In the third and fourth weeks, we saw the paganism in Halloween and Thanksgiving. With Halloween, we see Satanism at its fullest open disclosure to the people. We see how people can just look past the evil and allow their children to be brainwashed with idolization and envy. The abominations of the bible are clearly accepted and practiced by people across the world during this satanic day. Now, Thanksgiving, we see people putting a day ahead of Yah’s holy days. Replacing His holy day with a man made holiday. We clearly see where man shows no regard for the Fathers instruction and in fact we see clear disobedience. That leads us into today’s message.
Labor Day(May Day)
Labor Day actually originates from May Day which started on May 1st 1886 in the US. However, history tells us that May day is the international Labor Day. May Day was also celebrated by some early European settlers of the American continent. In some parts of the United States, May baskets are made. These are small baskets usually filled with flowers or treats and left at someone’s doorstep. The giver rings the bell and runs away. The giver rings the bell and runs away. The person receiving the basket tries to catch the fleeing giver; if caught, a kiss is exchanged. May Day is where Labor Day originates but let’s see what it became.
Modern May Day ceremonies in the U.S. vary greatly from region to region and many unite both the holiday’s “Green Root” (pagan) and “Red Root” (labour) traditions
Observed on the first Monday in September, Labor Day pays tribute to the contributions and achievements of American workers. It was created by the labor movement in the late 19th century and became a federal holiday in 1894. Labor Day also symbolizes the end of summer for many Americans, and is celebrated with parties, parades and athletic events.
Labor Day, an annual celebration of workers and their achievements, originated during one of American labor history’s most dismal chapters. In the late 1800s, at the height of the *Industrial Revolution* in the United States, the average American worked 12-hour days and seven-day weeks in order to “eke” ( to support oneself) or to have a basic rate of living. Despite restrictions in some states, children as young as 5 or 6 toiled in mills, factories and mines across the country, earning a fraction of their adult counterparts’ wages. People of all ages, particularly the very poor and recent immigrants, often faced extremely unsafe working conditions, with insufficient access to fresh air, sanitary facilities and breaks.

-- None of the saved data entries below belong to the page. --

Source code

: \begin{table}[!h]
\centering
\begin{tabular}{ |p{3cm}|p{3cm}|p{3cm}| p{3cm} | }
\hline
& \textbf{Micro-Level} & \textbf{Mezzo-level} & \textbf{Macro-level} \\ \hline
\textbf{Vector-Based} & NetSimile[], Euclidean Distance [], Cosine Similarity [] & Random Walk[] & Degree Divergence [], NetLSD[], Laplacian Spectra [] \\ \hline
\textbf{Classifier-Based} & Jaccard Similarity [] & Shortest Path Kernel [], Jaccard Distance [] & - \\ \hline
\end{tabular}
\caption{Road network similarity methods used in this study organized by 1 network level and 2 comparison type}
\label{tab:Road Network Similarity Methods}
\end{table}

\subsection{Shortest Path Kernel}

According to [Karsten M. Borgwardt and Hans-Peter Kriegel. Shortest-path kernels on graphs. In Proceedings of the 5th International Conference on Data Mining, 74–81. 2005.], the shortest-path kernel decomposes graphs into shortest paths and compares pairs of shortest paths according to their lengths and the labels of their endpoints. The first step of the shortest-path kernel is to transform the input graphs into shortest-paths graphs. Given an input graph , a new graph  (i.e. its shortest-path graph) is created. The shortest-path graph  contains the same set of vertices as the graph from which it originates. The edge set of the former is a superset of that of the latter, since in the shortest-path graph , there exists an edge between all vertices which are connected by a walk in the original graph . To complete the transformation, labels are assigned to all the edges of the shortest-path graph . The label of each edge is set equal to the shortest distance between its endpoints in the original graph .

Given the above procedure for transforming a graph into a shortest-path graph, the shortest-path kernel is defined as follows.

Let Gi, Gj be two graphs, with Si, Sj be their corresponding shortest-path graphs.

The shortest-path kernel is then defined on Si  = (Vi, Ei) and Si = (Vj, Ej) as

As manufacturing increasingly supplanted agriculture as the wellspring of American employment, labor unions, which had first appeared in the late 18th century, grew more prominent and vocal. They began organizing strikes and rallies to protest poor conditions and compel employers to renegotiate hours and pay. Many of these events turned violent during this period, including the infamous Haymarket Riot of 1886, in which several Chicago policemen and workers were killed. Others gave rise to longstanding traditions: On September 5, 1882, 10,000 workers took unpaid time off to march from City Hall to Union Square in New York City, holding the first Labor Day parade in U.S. history.

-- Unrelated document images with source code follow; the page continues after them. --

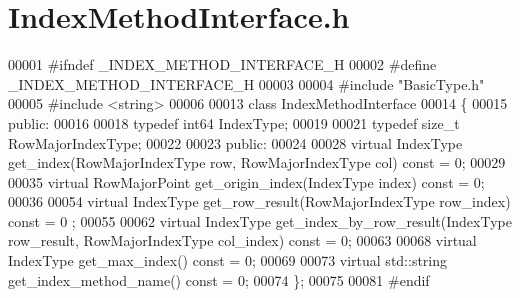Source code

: \section{Index\-Method\-Interface.\-h}
\label{_index_method_interface_8h}

\begin{DoxyCode}
00001 \textcolor{preprocessor}{#ifndef \_INDEX\_METHOD\_INTERFACE\_H}
00002 \textcolor{preprocessor}{}\textcolor{preprocessor}{#define \_INDEX\_METHOD\_INTERFACE\_H}
00003 \textcolor{preprocessor}{}
00004 \textcolor{preprocessor}{#include "BasicType.h"}
00005 \textcolor{preprocessor}{#include <string>}
00006 
00013 \textcolor{keyword}{class }IndexMethodInterface
00014 \{
00015 \textcolor{keyword}{public}:
00016 
00018         \textcolor{keyword}{typedef} int64 IndexType;
00019 
00021         \textcolor{keyword}{typedef} \textcolor{keywordtype}{size\_t} RowMajorIndexType;
00022 
00023 \textcolor{keyword}{public}:
00024 
00028         \textcolor{keyword}{virtual} IndexType get_index(RowMajorIndexType row, RowMajorIndexType 
      col) \textcolor{keyword}{const} = 0;
00029 
00035         \textcolor{keyword}{virtual} RowMajorPoint get_origin_index(IndexType index) \textcolor{keyword}{const} = 0;
00036 
00054         \textcolor{keyword}{virtual} IndexType get_row_result(RowMajorIndexType row\_index) \textcolor{keyword}{const} = 0
      ;
00055 
00062         \textcolor{keyword}{virtual} IndexType get_index_by_row_result(IndexType row\_result, 
      RowMajorIndexType col\_index) \textcolor{keyword}{const} = 0;
00063 
00068         \textcolor{keyword}{virtual} IndexType get_max_index() \textcolor{keyword}{const} = 0;
00069 
00073         \textcolor{keyword}{virtual} std::string get_index_method_name() \textcolor{keyword}{const} = 0;
00074 \};
00075 
00081 \textcolor{preprocessor}{#endif}
\end{DoxyCode}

On June 26, the American Railroad Union, led by Eugene V. Debs, called for a boycott of all Pullman railway cars, crippling railroad traffic nationwide. To break the strike, the federal government dispatched troops to Chicago, unleashing a wave of riots that resulted in the deaths of more than a dozen workers. In the wake of this massive unrest and in an attempt to repair ties with American workers, Congress passed an act making Labor Day a legal holiday in the District of Columbia and the territories. More than a century later, the true founder of Labor Day has yet to be identified.
Many credit Peter J. McGuire, cofounder of the American Federation of Labor, while others have suggested that Matthew Maguire, a secretary of the Central Labor Union, first proposed the holiday. Labor Day is still celebrated in cities and towns across the United States with parades, picnics, barbecues, fireworks displays and other public gatherings. For many Americans, particularly children and young adults, it represents the end of the summer and the start of the back-to-school season. So lets see what it turned into.
The dark side is the abuse of children in the use of child labor, and the pressure of burden put on the working people, which led to the unrest of violent rioting, and the death of many. It seems it was a prelude to what we are witnessing today…although for very different reasons. Another darkness that hovers over this like a cloud, is the fact that Labor Day seems to be a way to blanket the deaths of the wasted lives of our fellow people. Just like when evil pagan practices are christianised to make them okay. Throw in a little bit of commercialism…and we have our modern day celebration of Labor Day. The sad exception is that the ones who seem to labor more and get paid less, are the ones who are expected to work on this day for the pleasure of the rest of us. Think on that for a moment…let it sink in.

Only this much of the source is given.